I was going to write about the way the light captures the fall colors and how, finally, trees and shrubs are on sale in all the nurseries and about the amazing deals to be found out there if you know how to look, but Irene interfered with my plans. Instead I get to talk about the clean up that happens after nature has a big party.
In many ways we were hugely lucky out here. Most of the rain missed us, so the number of trees that would have just slipped out of the ground and laid flat on the ground are significantly less. Now I’m without power and they say I’ll be that way until at least Friday, but none of the tools I would need are electric, instead I’m going to be getting a nice workout if my leg wasn’t in a cast. So I’m going to have help, and they’re going to get the good workout and I’m going to point.
First thing straight off the bat — be careful! Do not try and tackle any limbs or deal with any tree damage that is anywhere near power lines. Secondly, if you are using a chain saw, make sure you are not working alone. Now I am an animated talker and flail my hands around when speaking, or so I’m told. I made the mistake of engaging my husband in a long discussion while holding a running chainsaw. He says it’s a terrible thing to see — another human being waving a chainsaw and gesturing with it with no apparent self-awareness and has since suggested strongly that I never pick one up again. I can’t say he’s wrong, so if like me, you are an emotive speaker, I would let the more reserved person run the machine with the whirring, possibly flesh eating teeth. You, like I would if I wasn’t injured, could then be the “dragger away of the nicely sawn off limb.” But again, be careful.
You are also going to have to make some hard decisions. If you are taking off so much of the tree that it is no longer going to look balanced, it’s actually best to remove the whole thing, otherwise you are just creating more problems.
Try and make clean cuts angled so that when it rains, water doesn’t collect on the cut; and don’t cut flush against the trunk of the tree, but try and cut so that you leave a little bit of branch. Do not cover the cut with anything, as you want it to heal naturally. Don’t worry about it being perfect right now; we’re doing triage not plastic surgery at this point.
And the best thing to do would be to chip up the wood and add it to your piles of grass clippings that need carbon to become better compost, or to just get it into piles and let it start to break down on it’s own.
Most importantly, if like me, you have a number of prone trees you must try and immediately get them stood back up and cabled.
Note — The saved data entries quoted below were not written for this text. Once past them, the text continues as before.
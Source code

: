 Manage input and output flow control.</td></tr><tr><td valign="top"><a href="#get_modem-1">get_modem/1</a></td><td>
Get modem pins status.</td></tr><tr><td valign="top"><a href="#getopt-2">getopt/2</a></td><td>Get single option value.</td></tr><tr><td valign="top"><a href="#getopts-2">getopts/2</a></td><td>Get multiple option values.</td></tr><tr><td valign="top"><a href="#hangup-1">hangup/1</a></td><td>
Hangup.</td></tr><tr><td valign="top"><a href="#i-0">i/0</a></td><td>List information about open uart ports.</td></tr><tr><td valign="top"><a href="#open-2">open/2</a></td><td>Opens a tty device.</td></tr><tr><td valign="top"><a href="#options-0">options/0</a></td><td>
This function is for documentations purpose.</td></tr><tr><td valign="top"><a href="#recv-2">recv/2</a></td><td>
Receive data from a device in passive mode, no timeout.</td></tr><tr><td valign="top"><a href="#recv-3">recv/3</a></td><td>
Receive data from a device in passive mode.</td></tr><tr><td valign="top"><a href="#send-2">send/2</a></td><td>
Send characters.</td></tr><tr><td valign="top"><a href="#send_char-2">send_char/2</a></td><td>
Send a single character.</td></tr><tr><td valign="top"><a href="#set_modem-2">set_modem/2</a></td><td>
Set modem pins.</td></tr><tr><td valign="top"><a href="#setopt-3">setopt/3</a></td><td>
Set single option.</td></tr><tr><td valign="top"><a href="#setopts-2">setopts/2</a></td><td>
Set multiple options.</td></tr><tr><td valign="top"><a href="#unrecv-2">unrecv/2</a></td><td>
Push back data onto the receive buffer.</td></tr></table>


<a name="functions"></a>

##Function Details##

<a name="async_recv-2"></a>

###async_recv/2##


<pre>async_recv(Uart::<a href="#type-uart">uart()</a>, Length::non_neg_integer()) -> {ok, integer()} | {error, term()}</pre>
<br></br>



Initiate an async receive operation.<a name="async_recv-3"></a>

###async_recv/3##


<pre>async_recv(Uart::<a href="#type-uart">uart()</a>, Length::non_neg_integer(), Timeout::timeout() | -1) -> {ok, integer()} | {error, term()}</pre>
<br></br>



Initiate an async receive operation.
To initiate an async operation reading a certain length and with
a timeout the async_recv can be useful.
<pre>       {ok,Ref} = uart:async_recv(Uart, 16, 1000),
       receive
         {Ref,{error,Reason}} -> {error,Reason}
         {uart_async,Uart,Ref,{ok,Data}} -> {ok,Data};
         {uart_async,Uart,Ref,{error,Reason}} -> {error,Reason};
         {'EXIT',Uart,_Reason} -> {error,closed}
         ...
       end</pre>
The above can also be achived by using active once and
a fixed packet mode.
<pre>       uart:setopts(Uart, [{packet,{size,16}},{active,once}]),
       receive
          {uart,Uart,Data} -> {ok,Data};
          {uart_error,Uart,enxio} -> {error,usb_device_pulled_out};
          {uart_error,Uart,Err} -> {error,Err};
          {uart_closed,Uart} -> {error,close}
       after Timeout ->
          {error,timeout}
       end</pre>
And you should know that there’s a good chance the tree is not going to survive. If the roots have been exposed to air, the chance of the tree making it is not good. My trees are leaning very badly, all victims of root rot I believe thanks to my overwatering habits, but the remaining roots are still below the soil. Some of the roots have most likely snapped so the tree has lost a significant part of its support system and its digestive system. You are going to have to really cross your fingers and pray. You should use at least three cables in a Y formation and make sure the actual wires are not wrapping around the tree but are encased in a protective sleeve. Bolting into the tree is okay, if done by a professional, but I’ll be hoisting mine up on my own since they’re not that large (okay, okay, I’m going to ask the guys that help me with the lawn if they have time, but I’m not holding my breath.)
Now don’t get carried away and start pruning just because you have a pruning saw in your hand, it’s still a little too early for that. Go pull all the debris out of your shrubs instead and if you’re still feeling all ambitious you can go play around in the vegetable garden and seed fall lettuce!
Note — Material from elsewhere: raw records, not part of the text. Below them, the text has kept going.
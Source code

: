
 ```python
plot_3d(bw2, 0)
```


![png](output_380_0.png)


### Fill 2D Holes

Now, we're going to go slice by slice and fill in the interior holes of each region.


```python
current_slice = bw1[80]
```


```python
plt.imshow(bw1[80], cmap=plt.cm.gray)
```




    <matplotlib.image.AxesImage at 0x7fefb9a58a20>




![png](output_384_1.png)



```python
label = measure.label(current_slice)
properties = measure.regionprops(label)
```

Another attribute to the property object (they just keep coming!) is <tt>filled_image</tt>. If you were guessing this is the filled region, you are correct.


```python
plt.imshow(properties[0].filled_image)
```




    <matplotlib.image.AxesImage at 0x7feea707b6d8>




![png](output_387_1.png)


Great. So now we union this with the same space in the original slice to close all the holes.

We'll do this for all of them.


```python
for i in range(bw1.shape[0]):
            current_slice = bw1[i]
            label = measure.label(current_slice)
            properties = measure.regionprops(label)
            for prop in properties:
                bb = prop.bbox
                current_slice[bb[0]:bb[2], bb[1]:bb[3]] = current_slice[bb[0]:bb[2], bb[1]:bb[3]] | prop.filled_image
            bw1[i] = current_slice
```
Plus there’s the mess that was the perennial beds. Get out all the branches and debris and then do judicious cutting back. Prop up the dahlias, but everything that has an actual bend in it (if it’s floppy in your hands) gets cut right beneath the bend. Deadhead like your life depends on it as there’s still time for lots of plants to keep pushing flowers. Any casualties and empty holes can be replaced by some of those amazing fall perennials I talked about last month.
Besides, don’t the nurseries all have sales going on now?
Paige Patterson is truly impressed by the death of the street tree in front of her house. Snapped cleanly off right at the base.